People have been in unresponsive state for long
Mrs Edna Muchiri has spent one year in a coma, with promising signs of recovery, but there are people who have stayed in that state for years. Her husband David says medics describe her condition as “vegetative”, which denotes very little brain activity. Across the world, there are individuals who have stayed in her state for a lengthy period of time.
Elaine, born in the US state of Illinois, she slipped into a coma aged six in August 1941. This happened following an operation to cut her appendix, where the anaesthesia procedure went awry. She stayed in that state for 37 years and 111 days, dying in November 1978. Hers has been recorded in the Guinness World Records as the longest coma ever.

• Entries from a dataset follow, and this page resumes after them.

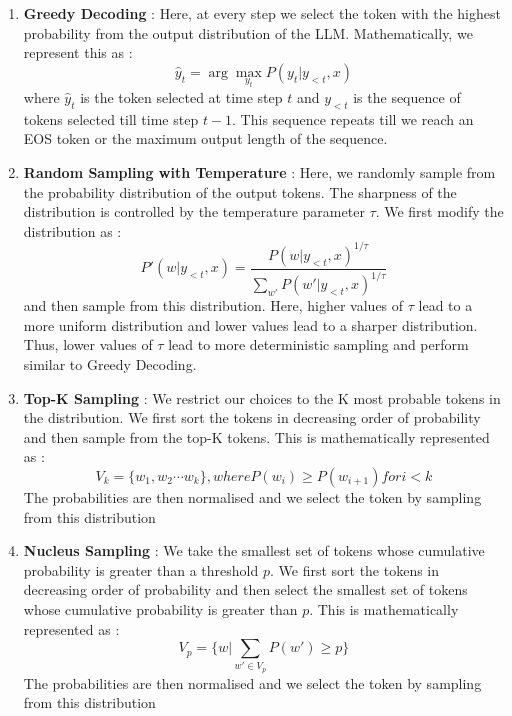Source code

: \documentclass[12pt]{article}
\begin{document}
\begin{enumerate}
    \item \textbf{Greedy Decoding} : Here, at every step we select the token with the highest probability from the output distribution of the LLM. Mathematically, we represent this as :
    \begin{equation}
        \hat{y}_t = \arg\max_{y_t} P(y_t | y_{<t}, x)
    \end{equation}
    where $\hat{y}_t$ is the token selected at time step $t$ and $y_{<t}$ is the sequence of tokens selected till time step $t-1$. This sequence repeats till we reach an EOS token or the maximum output length of the sequence.

    \item \textbf{Random Sampling with Temperature} : Here, we randomly sample from the probability distribution of the output tokens. The sharpness of the distribution is controlled by the temperature parameter $\tau$. We first modify the distribution as :
    \begin{equation}
        P'(w|y_{<t}, x) = \displaystyle\frac{P(w|y_{<t}, x)^{1/\tau}}{\sum_{w'} P(w'|y_{<t}, x)^{1/\tau}}
    \end{equation}
    and then sample from this distribution. Here, higher values of $\tau$ lead to a more uniform distribution and lower values lead to a sharper distribution. Thus, lower values of $\tau$ lead to more deterministic sampling and perform similar to Greedy Decoding.

    \item \textbf{Top-K Sampling} : We restrict our choices to the K most probable tokens in the distribution. We first sort the tokens in decreasing order of probability and then sample from the top-K tokens. This is mathematically represented as :
    \begin{equation}
        V_k = \{ w_1, w_2 \cdots w_k \}, where P(w_i) \geq P(w_{i+1}) for i < k
    \end{equation}
    The probabilities are then normalised and we select the token by sampling from this distribution

    \item \textbf{Nucleus Sampling} : We take the smallest set of tokens whose cumulative probability is greater than a threshold $p$. We first sort the tokens in decreasing order of probability and then select the smallest set of tokens whose cumulative probability is greater than $p$. This is mathematically represented as :
    \begin{equation}
        V_p = \{ w | \sum_{w' \in V_p} P(w') \geq p \}
    \end{equation}
    The probabilities are then normalised and we select the token by sampling from this distribution
\end{enumerate}
\end{document}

The wife of former Nyeri Town MP Wanyiri Kihoro, Dr Wanjiru stayed in a coma for almost four years after a January 2003 plane crash that claimed the lives of the then Labour Minister Ahmed Khalif and two pilots. Mr Kihoro, a lawyer, was at his wits’ end when he spoke to Nation when the hospital bill had hit Sh130 million — just two years after admission. He said he had been visiting the hospital at 4pm every day, hoping that he would find her awake one day. But she did not. She died in October 2006.

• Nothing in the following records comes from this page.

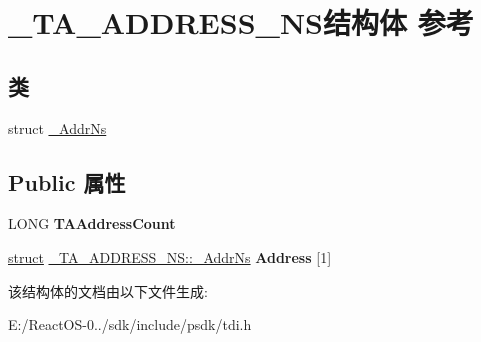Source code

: \hypertarget{struct___t_a___a_d_d_r_e_s_s___n_s}{}\section{\+\_\+\+T\+A\+\_\+\+A\+D\+D\+R\+E\+S\+S\+\_\+\+N\+S结构体 参考}
\label{struct___t_a___a_d_d_r_e_s_s___n_s}
\subsection*{类}
\begin{DoxyCompactItemize}
\item 
struct \hyperlink{struct___t_a___a_d_d_r_e_s_s___n_s_1_1___addr_ns}{\+\_\+\+Addr\+Ns}
\end{DoxyCompactItemize}
\subsection*{Public 属性}
\begin{DoxyCompactItemize}
\item 
\mbox{\label{struct___t_a___a_d_d_r_e_s_s___n_s_aa9a4f0e3e15a48c9a9a73f3cf1a28fcd}} 
L\+O\+NG {\bfseries T\+A\+Address\+Count}
\item 
\mbox{\label{struct___t_a___a_d_d_r_e_s_s___n_s_abd366517587cd42d5222a64cb3816eab}} 
\hyperlink{interfacestruct}{struct} \hyperlink{struct___t_a___a_d_d_r_e_s_s___n_s_1_1___addr_ns}{\+\_\+\+T\+A\+\_\+\+A\+D\+D\+R\+E\+S\+S\+\_\+\+N\+S\+::\+\_\+\+Addr\+Ns} {\bfseries Address} \mbox{[}1\mbox{]}
\end{DoxyCompactItemize}


该结构体的文档由以下文件生成\+:\begin{DoxyCompactItemize}
\item 
E\+:/\+React\+O\+S-\/0../sdk/include/psdk/tdi.\+h\end{DoxyCompactItemize}
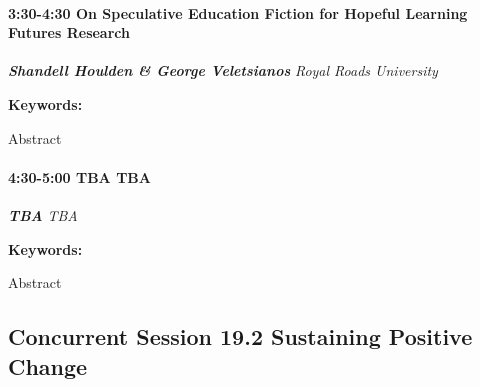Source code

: \documentclass[
]{book}
\begin{document}
\begin{session}
\hypertarget{on-speculative-education-fiction-for-hopeful-learning-futures-research}{%
\paragraph*{\texorpdfstring{3:30-4:30 \textbar{} \textbf{On Speculative
Education Fiction for Hopeful Learning Futures} \textbar{}
Research}{3:30-4:30 \textbar{} On Speculative Education Fiction for Hopeful Learning Futures \textbar{} Research}}\label{on-speculative-education-fiction-for-hopeful-learning-futures-research}}

\textbf{\emph{Shandell Houlden \& George Veletsianos}} \textbar{}
\emph{Royal Roads University}

\textbf{Keywords:}

Abstract
\end{session}

\begin{session}
\hypertarget{tba-tba}{%
\paragraph*{\texorpdfstring{4:30-5:00 \textbar{} \textbf{TBA} \textbar{}
TBA}{4:30-5:00 \textbar{} TBA \textbar{} TBA}}\label{tba-tba}}

\textbf{\emph{TBA}} \textbar{} \emph{TBA}

\textbf{Keywords:}

Abstract
\end{session}

\hypertarget{concurrent-session-19.2-sustaining-positive-change}{%
\subsection*{Concurrent Session 19.2 \textbar{} Sustaining Positive Change}\label{concurrent-session-19.2-sustaining-positive-change}}
\end{document}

The former Israeli Prime Minister spent eight years in a coma at the Sheba Medical Centre up to 2014 when he died. The cause was a stroke he suffered in 2006, which was bigger than one he had suffered in December 2005. Mr Sharon, who was once an Israeli soldier, is remembered for his gigantic frame and his hard-line stance on various issues.

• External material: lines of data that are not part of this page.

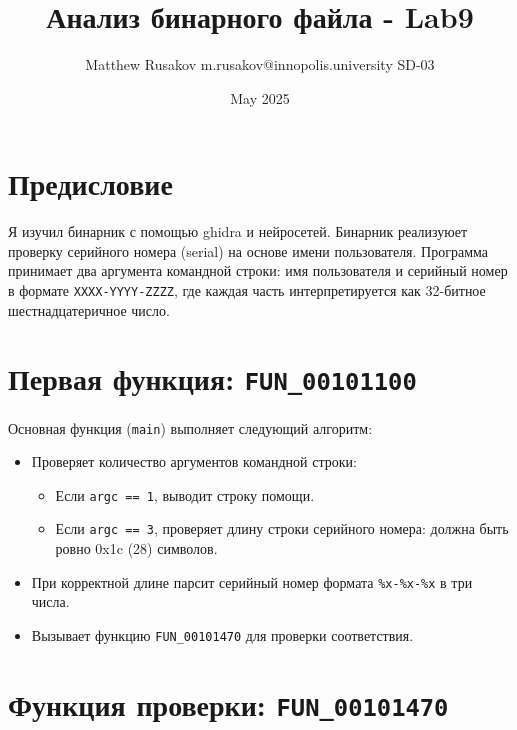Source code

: \usepackage{amsmath}
\usepackage{listings}
\usepackage{color}
\usepackage{geometry}
\usepackage{hyperref}
\usepackage[utf8]{inputenc}
\usepackage[T1]{fontenc}
\usepackage[russian]{babel}

\title{Анализ бинарного файла - Lab9}
\author{Matthew Rusakov m.rusakov@innopolis.university SD-03}
\date{May 2025}




    \maketitle

    \section*{Предисловие}
    Я изучил бинарник с помощью ghidra и нейросетей.
    Бинарник реализуюет проверку серийного номера (serial) на основе имени пользователя.
    Программа принимает два аргумента командной строки: имя пользователя и серийный номер в формате \texttt{XXXX-YYYY-ZZZZ}, где каждая часть интерпретируется как 32-битное шестнадцатеричное число.


    \section{Первая функция: \texttt{FUN\_00101100}}

    Основная функция (\texttt{main}) выполняет следующий алгоритм:

    \begin{itemize}
        \item Проверяет количество аргументов командной строки:
        \begin{itemize}
            \item Если \texttt{argc == 1}, выводит строку помощи.
            \item Если \texttt{argc == 3}, проверяет длину строки серийного номера: должна быть ровно 0x1c (28) символов.
        \end{itemize}
        \item При корректной длине парсит серийный номер формата \texttt{\%x-\%x-\%x} в три числа.
        \item Вызывает функцию \texttt{FUN\_00101470} для проверки соответствия.
    \end{itemize}


    \section{Функция проверки: \texttt{FUN\_00101470}}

By the time of her death in March 2005, Ms Schiavo had sparked debate in the US about the rights of a person who cannot medically get off a coma. She collapsed in her house in 1990 due to heart complications, and was soon in a persistent vegetative state. After a decade in a coma, her husband Michael launched a petition to be allowed to take her off life-support machines, which drew a sharp reaction from the right-to-die movement. She died 13 days after doctors withdrew her feeding tube.
Martin’s story gives hope to those whose loved ones are in a coma. The South African author stayed motionless in hospital for eight long years, at one point his mother told him: “I hope you die.” He would later tell South Africa’s National Public Radio that throughout those eight years, he was fully conscious. “Everyone was so used to me not being there that they didn’t notice when I began to be present again,” he said. When he was 25, one of his therapists realised that he was expressing himself and that started the process that led to him having a voice synthesiser to help him communicate. He got married to a social worker in 2008. He wrote a book titled Ghost Boy to chronicle his experience.